Furthermore, access to surgeons trained in MICAB techniques remains a significant barrier to its adoption. A global survey of cardiothoracic surgeons revealed insufficient exposure and training opportunities as major obstacles to expanding MICAB practices [72]. Given the requirement for specialized robotic and endoscopic training, not all cardiac surgeons receive adequate preparation to perform MICAB, affecting its availability and regional disparities in access [73].

3.3 Higher Costs

The financial burden associated with MICAB is another critical limitation. The initial investment in robotic-assisted platforms, specialized instruments, and training programs significantly increases the cost of implementing MICAB at surgical centers [74]. Compared to conventional CABG, which utilizes standard operating rooms and widely available instruments, MICAB requires dedicated technological investments, making it financially restrictive for many institutions.

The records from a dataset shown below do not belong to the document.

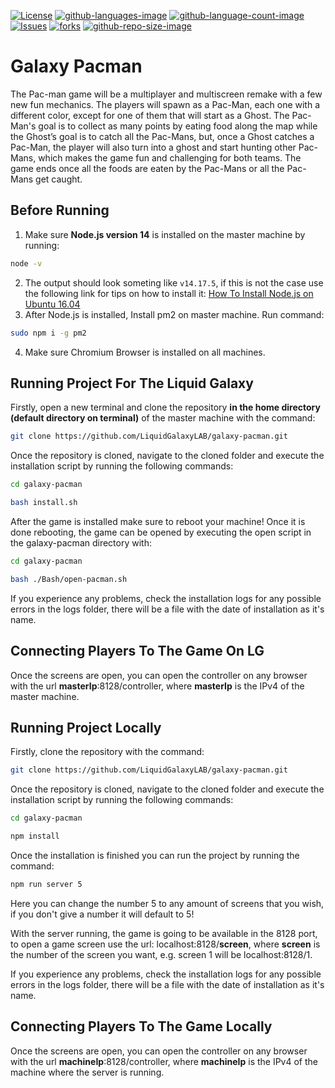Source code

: [![License](https://img.shields.io/github/license/LiquidGalaxyLAB/galaxy-pacman.svg)](https://opensource.org/licenses/Apache-2.0) [![github-languages-image](https://img.shields.io/github/languages/top/LiquidGalaxyLAB/galaxy-pacman.svg?color=red)]() [![github-language-count-image](https://img.shields.io/github/languages/count/LiquidGalaxyLAB/galaxy-pacman.svg)]() [![Issues](https://img.shields.io/github/issues/LiquidGalaxyLAB/galaxy-pacman.svg)](https://github.com/LiquidGalaxyLAB/galaxy-pacman/issues) [![forks](https://img.shields.io/github/forks/LiquidGalaxyLAB/galaxy-pacman.svg)]() [![github-repo-size-image](https://img.shields.io/github/repo-size/LiquidGalaxyLAB/galaxy-pacman.svg?color=yellow)]()

# Galaxy Pacman

The Pac-man game will be a multiplayer and multiscreen remake with a few new fun mechanics. The players will spawn as a Pac-Man, each one with a different color, except for one of them that will start as a Ghost. The Pac-Man's goal is to collect as many points by eating food along the map while the Ghost’s goal is to catch all the Pac-Mans, but, once a Ghost catches a Pac-Man, the player will also turn into a ghost and start hunting other Pac-Mans, which makes the game fun and challenging for both teams. The game ends once all the foods are eaten by the Pac-Mans or all the Pac-Mans get caught.

## Before Running
1. Make sure **Node.js version 14** is installed on the master machine by running:
```bash
node -v
```
2. The output should look someting like `v14.17.5`, if this is not the case use the following link for tips on how to install it:
[How To Install Node.js on Ubuntu 16.04](https://tecadmin.net/install-latest-nodejs-npm-on-ubuntu/)
3. After Node.js is installed, Install pm2 on master machine. Run command:
```bash
sudo npm i -g pm2
```
4. Make sure Chromium Browser is installed on all machines.

## Running Project For The Liquid Galaxy
Firstly, open a new terminal and clone the repository **in the home directory (default directory on terminal)** of the master machine with the command:
```bash
git clone https://github.com/LiquidGalaxyLAB/galaxy-pacman.git
```

Once the repository is cloned, navigate to the cloned folder and execute the installation script by running the following commands:
```bash
cd galaxy-pacman

bash install.sh
```

After the game is installed make sure to reboot your machine! Once it is done rebooting, the game can be opened by executing the open script in the galaxy-pacman directory with:
```bash
cd galaxy-pacman

bash ./Bash/open-pacman.sh
```
If you experience any problems, check the installation logs for any possible errors in the logs folder, there will be a file with the date of installation as it's name.

## Connecting Players To The Game On LG
Once the screens are open, you can open the controller on any browser with the url **masterIp**:8128/controller, where **masterIp** is the IPv4 of the master machine.

## Running Project Locally
Firstly, clone the repository with the command:
```bash
git clone https://github.com/LiquidGalaxyLAB/galaxy-pacman.git
```

Once the repository is cloned, navigate to the cloned folder and execute the installation script by running the following commands:
```bash
cd galaxy-pacman

npm install
``` 

Once the installation is finished you can run the project by running the command:
```bash
npm run server 5
```
Here you can change the number 5 to any amount of screens that you wish, if you don't give a number it will default to 5!

With the server running, the game is going to be available in the 8128 port, to open a game screen use the url: localhost:8128/**screen**, where **screen** is the number of the screen you want, e.g. screen 1 will be localhost:8128/1.

If you experience any problems, check the installation logs for any possible errors in the logs folder, there will be a file with the date of installation as it's name.

## Connecting Players To The Game Locally
Once the screens are open, you can open the controller on any browser with the url **machineIp**:8128/controller, where **machineIp** is the IPv4 of the machine where the server is running.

Moreover, longer procedural times during the learning phase contribute to increased operating room expenses, including anesthesia duration, consumables, and surgical personnel costs. Insurance coverage for MICAB procedures varies widely, with reimbursement models often favoring traditional CABG, further restricting financial feasibility for hospitals adopting minimally invasive approaches [26]. While MICAB has the potential for cost savings in terms of shorter hospital stays and fewer postoperative complications, high upfront costs remain a significant barrier to widespread implementation.

3.4 Patient Selection

Not all patients are eligible for MICAB, as certain anatomical and clinical factors limit its applicability. Multivessel disease, calcified coronary arteries, and complex comorbid conditions pose challenges for MICAB procedures, often necessitating traditional CABG for complete and durable revascularization [24]. Patients with poor pulmonary function or advanced thoracic deformities may also be unsuitable candidates due to restricted surgical access in a minimally invasive setting [3].

Additionally, MICAB is generally preferred for isolated LAD bypasses, whereas patients with extensive coronary disease requiring multiple grafts often undergo conventional CABG to ensure comprehensive revascularization [24]. The selection criteria for MICAB continue to evolve with advancements in robotic and hybrid techniques, but current limitations restrict its availability to select patient populations, limiting its role as a universal alternative to conventional CABG [25].

4. Opportunities

As MICAB continues to evolve, several opportunities exist to improve accessibility, refine surgical techniques, and enhance clinical outcomes. Advancements in technology, increased surgeon training programs, and a growing awareness of MICAB’s benefits contribute to its potential expansion in cardiovascular surgery.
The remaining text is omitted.